Ce texte raconte l’indicible. Il expose une horreur qui dépasse l’entendement, un drame si cruel qu’il brise l’âme. Les cœurs sensibles sont priés de s’abstenir. Ce n’est pas une fiction. C’est Haïti, aujourd’hui. Un cri de douleur, un cri de vérité. Lire, c’est porter ce fardeau…
Il y a des nouvelles qui déchirent l’âme, des récits qui brisent le silence du monde, mais qui pourtant ne suffisent pas à faire trembler les puissants. Haïti, ce pays qui fut jadis un symbole de liberté et de résilience, est aujourd’hui un champ de ruines, une terre abandonnée aux monstres qu’elle a engendrés. Ce n’est plus une crise. Ce n’est plus du chaos. C’est l’abîme.

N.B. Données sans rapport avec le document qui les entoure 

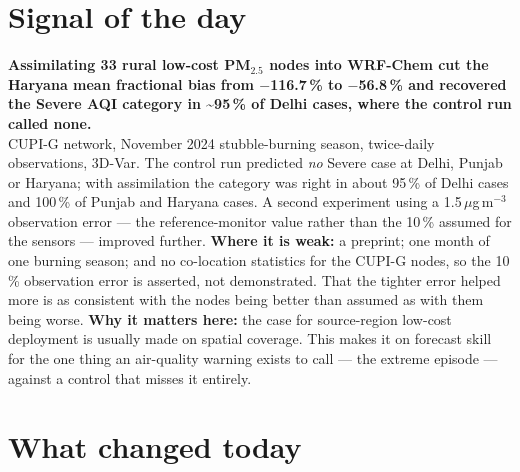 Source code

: \documentclass[10pt]{article}
\begin{document}
\vspace{6mm}

\section*{\sffamily\bfseries\color{Deep}Signal of the day}
\vspace{-1.5mm}{\color{Amber}\rule{\linewidth}{1.1pt}}\vspace{2.5mm}

\begin{keybox}
{\sffamily\bfseries\small\color{Deep}Assimilating 33 rural low-cost PM$_{2.5}$ nodes into WRF-Chem cut the Haryana mean fractional bias from $-$116.7\,\% to $-$56.8\,\% and recovered the Severe AQI category in \textasciitilde95\,\% of Delhi cases, where the control run called none.}\\[1.4mm]
\footnotesize
CUPI-G network, November 2024 stubble-burning season, twice-daily observations, 3D-Var. The control run predicted \emph{no} Severe case at Delhi, Punjab or Haryana; with assimilation the category was right in about 95\,\% of Delhi cases and 100\,\% of Punjab and Haryana cases. A second experiment using a 1.5\,$\mu$g\,m$^{-3}$ observation error --- the reference-monitor value rather than the 10\,\% assumed for the sensors --- improved further.
\textbf{Where it is weak:} a preprint; one month of one burning season; and no co-location statistics for the CUPI-G nodes, so the 10\,\% observation error is asserted, not demonstrated. That the tighter error helped more is as consistent with the nodes being better than assumed as with them being worse.
\textbf{Why it matters here:} the case for source-region low-cost deployment is usually made on spatial coverage. This makes it on forecast skill for the one thing an air-quality warning exists to call --- the extreme episode --- against a control that misses it entirely.\par
\end{keybox}

\vspace{3mm}

\section*{\sffamily\bfseries\color{Deep}What changed today}
\vspace{-1.5mm}{\color{Amber}\rule{\linewidth}{1.1pt}}\vspace{2.5mm}
\end{document}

Ce n’est pas un film d’horreur, ni une dystopie cauchemardesque. C’est une réalité que les Haïtiens vivent au quotidien. Une réalité où l’innocence est brûlée vive, où l’espoir est criblé de balles, où le chagrin tue aussi sûrement que les balles assassines. Entre le 27 janvier et le début du mois de février, plus de 150 personnes ont été massacrées à Kenscoff. Hommes, femmes, enfants, personnes âgées, tous piégés dans une vague de violence d’une brutalité indescriptible. Les maisons ont brûlé, les cris ont résonné dans la nuit, et l’horreur s’est étendue comme une ombre sur cette communauté anéantie.
Une mère a vécu ce que même les mots refusent de raconter. Ils l’ont forcée à un choix inhumain : jeter son propre bébé de deux mois dans le feu ou mourir à ses côtés. Elle a supplié. Elle a crié. Elle a tenu son enfant contre elle, tentant de le protéger par un amour qui aurait dû être invincible. Mais les armes ne laissent aucune place à l’amour. Ils ont arraché le bébé de ses bras et l’ont jeté eux-mêmes dans les flammes. Elle a hurlé, s’est effondrée. Avant qu’elle ne puisse réaliser l’horreur de ce qui venait de se produire, ils ont tiré. Non pas pour la tuer, mais pour l’achever autrement.
Elle s’est relevée, titubante, son corps vidé de toute raison d’exister. Elle a marché sans savoir où aller, portée par un instinct brisé, errant dans un monde qui n’avait plus de sens. Deux semaines après le massacre de Kenscoff, elle a été retrouvée déambulant à Delmas 103, le regard absent, le corps amaigri par la douleur. Des passants, émus par son état, ont tenté de l’aider. Ils lui ont parlé, lui ont tendu une main qu’elle n’a pas saisie. Son esprit semblait déjà ailleurs, figé dans une autre dimension où le cri de son enfant résonnait encore.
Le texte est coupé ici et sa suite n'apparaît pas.